When we think back on our former style choices, we often hang our heads in shame and ask ourselves the tough questions like, “Why did I own so many chokers?” or, “Why did I feel like the second coming of Audrey Hepburn while wearing spaghetti strap tops over my t-shirts?” When we judge our prior style choices by today’s trends and our current fashion philosophies, it’s easy to dismiss our skinny belts and shrugs, but even our most brutal, cringeworthy fashion phases are so much more than humiliating relics immortalized in old photo albums; they add dimension to our memories and serve as souvenirs that remind of us the person we were at a specific time in our lives.
Maybe it’s superficial — or perhaps it’s just one of the consequences of being a Millennial and having a folder full of pictures on your computer to corroborate most of your memories — but when we think back on the special moments in our lives, often the first visions that come to us concern how we looked. So many of my "remember that time..." stories are peppered with things like, "I remember I was wearing that awful blue vest," or, "That had to be senior year because my hair was long." Style phases are like the modern answer to geological time intervals.
I recall one of the many BFF photo shoots that took place right in the comfort of my friend’s bedroom. It was just for fun,
which in high school translated to, “Xanga and Myspace and waiting with bated breath for these pictures!!!” This was
during my "Leggings Or Layers Every Day” stage. I was wearing black leggings
with a blue tunic dress that was cinched right under my boobs with a braided, brassy belt. My friend and I were channeling Gossip Girl and I was totally evoking Blair Waldorf, right down to the headband.

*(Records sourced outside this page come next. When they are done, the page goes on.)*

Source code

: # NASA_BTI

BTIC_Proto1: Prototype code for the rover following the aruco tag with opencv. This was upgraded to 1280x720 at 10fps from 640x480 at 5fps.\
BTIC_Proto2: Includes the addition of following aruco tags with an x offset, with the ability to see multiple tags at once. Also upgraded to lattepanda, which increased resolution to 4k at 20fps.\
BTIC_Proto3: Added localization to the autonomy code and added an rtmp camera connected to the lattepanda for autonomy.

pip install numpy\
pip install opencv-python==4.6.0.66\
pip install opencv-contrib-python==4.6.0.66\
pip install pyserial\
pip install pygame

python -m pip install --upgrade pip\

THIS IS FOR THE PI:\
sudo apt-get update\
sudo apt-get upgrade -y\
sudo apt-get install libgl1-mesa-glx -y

Admittedly, I wouldn’t wear that ensemble again unless I had to raid a teenage girl’s closet during the zombie apocalypse, but I feel a connection to that outfit that makes it impossible for me to hate it completely. There’s too much nostalgia there. It reminds me of a time in my life that I didn’t appreciate as much as I should have in the moment. Every time I see it, I feel grateful that I'm no longer that insecure girl who’s always trying to look like someone else instead of herself. It makes me appreciate the bond I have with my friends despite how much our relationships have changed since the days we passed notes to each other during class and ate lunch together in the same cafeteria. That’s some heavy stuff to put onto a blue tunic that probably came from the Juniors’ department at Sears (I made good use of my associate discount), but I think it’s significant to remain attached to the vestiges of your former self, even if they happen to be in the form of a regrettably bad outfit.

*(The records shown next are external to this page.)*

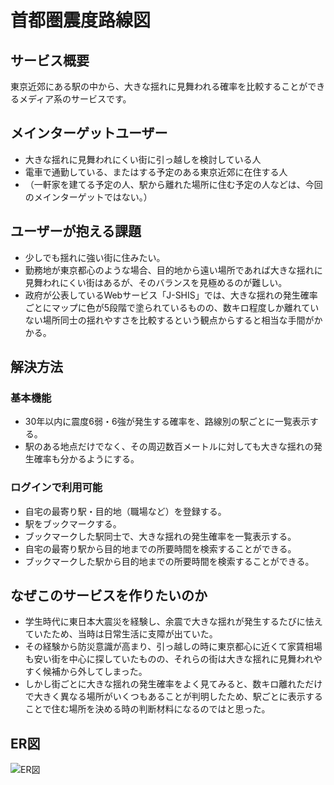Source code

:# 首都圏震度路線図

## サービス概要
東京近郊にある駅の中から、大きな揺れに見舞われる確率を比較することができるメディア系のサービスです。

## メインターゲットユーザー
- 大きな揺れに見舞われにくい街に引っ越しを検討している人
- 電車で通勤している、またはする予定のある東京近郊に在住する人
- （一軒家を建てる予定の人、駅から離れた場所に住む予定の人などは、今回のメインターゲットではない。）

## ユーザーが抱える課題
- 少しでも揺れに強い街に住みたい。
- 勤務地が東京都心のような場合、目的地から遠い場所であれば大きな揺れに見舞われにくい街はあるが、そのバランスを見極めるのが難しい。
- 政府が公表しているWebサービス「J-SHIS」では、大きな揺れの発生確率ごとにマップに色が5段階で塗られているものの、数キロ程度しか離れていない場所同士の揺れやすさを比較するという観点からすると相当な手間がかかる。

## 解決方法
### 基本機能
- 30年以内に震度6弱・6強が発生する確率を、路線別の駅ごとに一覧表示する。
- 駅のある地点だけでなく、その周辺数百メートルに対しても大きな揺れの発生確率も分かるようにする。

### ログインで利用可能
- 自宅の最寄り駅・目的地（職場など）を登録する。
- 駅をブックマークする。
- ブックマークした駅同士で、大きな揺れの発生確率を一覧表示する。
- 自宅の最寄り駅から目的地までの所要時間を検索することができる。
- ブックマークした駅から目的地までの所要時間を検索することができる。

## なぜこのサービスを作りたいのか
- 学生時代に東日本大震災を経験し、余震で大きな揺れが発生するたびに怯えていたため、当時は日常生活に支障が出ていた。
- その経験から防災意識が高まり、引っ越しの時に東京都心に近くて家賃相場も安い街を中心に探していたものの、それらの街は大きな揺れに見舞われやすく候補から外してしまった。
- しかし街ごとに大きな揺れの発生確率をよく見てみると、数キロ離れただけで大きく異なる場所がいくつもあることが判明したため、駅ごとに表示することで住む場所を決める時の判断材料になるのではと思った。

## ER図
![ER図](https://gyazo.com/a0297a9902773e9d5f7462e1896c92bf.png)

Ralph Lauren said that “fashion is not necessarily about labels. It’s not about brands. It’s about something else that comes from within you.” I think that’s the thing that ties one person’s many fashion lives together: They all represent a mood, a time or a place from which we’ve grown, even though we were so certain it was going to last forever. My cheeks may redden when I flip through some of my most blackmail-worthy photo album entries, but time has made me realize that even my most cringeworthy fashion phases illustrate the chapters of my life, and I’m willing to bet yours do, too.
Take out a photo album. Open up that “Oldies” subfolder
in your Pictures library. If you can set aside your tremendous mortification for
a second, you’ll see that the fossils of who you were are all right there.
Beyond the jeans with a glittery silver unicorn on the thigh, there’s the
vulnerability and desire to fit in that seemed like the most important thing at
the time. Beneath that Von Dutch hat, there’s a fearlessness the world hadn’t
challenged yet. The memories of how we used to dress, do our makeup or style
our hair shouldn’t be stricken from the record, they should be celebrated
because they so humbly remind us that we’ve come a helluva long way from where we started.
may not mourn all of the style lives you’ve left behind, but don’t forget
that it’s from those ashes that you got to where you are now. The way you
dressed back then might be out of style, but taking a second to appreciate
the person you were and admire the person you’ve become is always fashionable. I say, let's embrace the foiled cat face shirts and sparkly blazers of our past.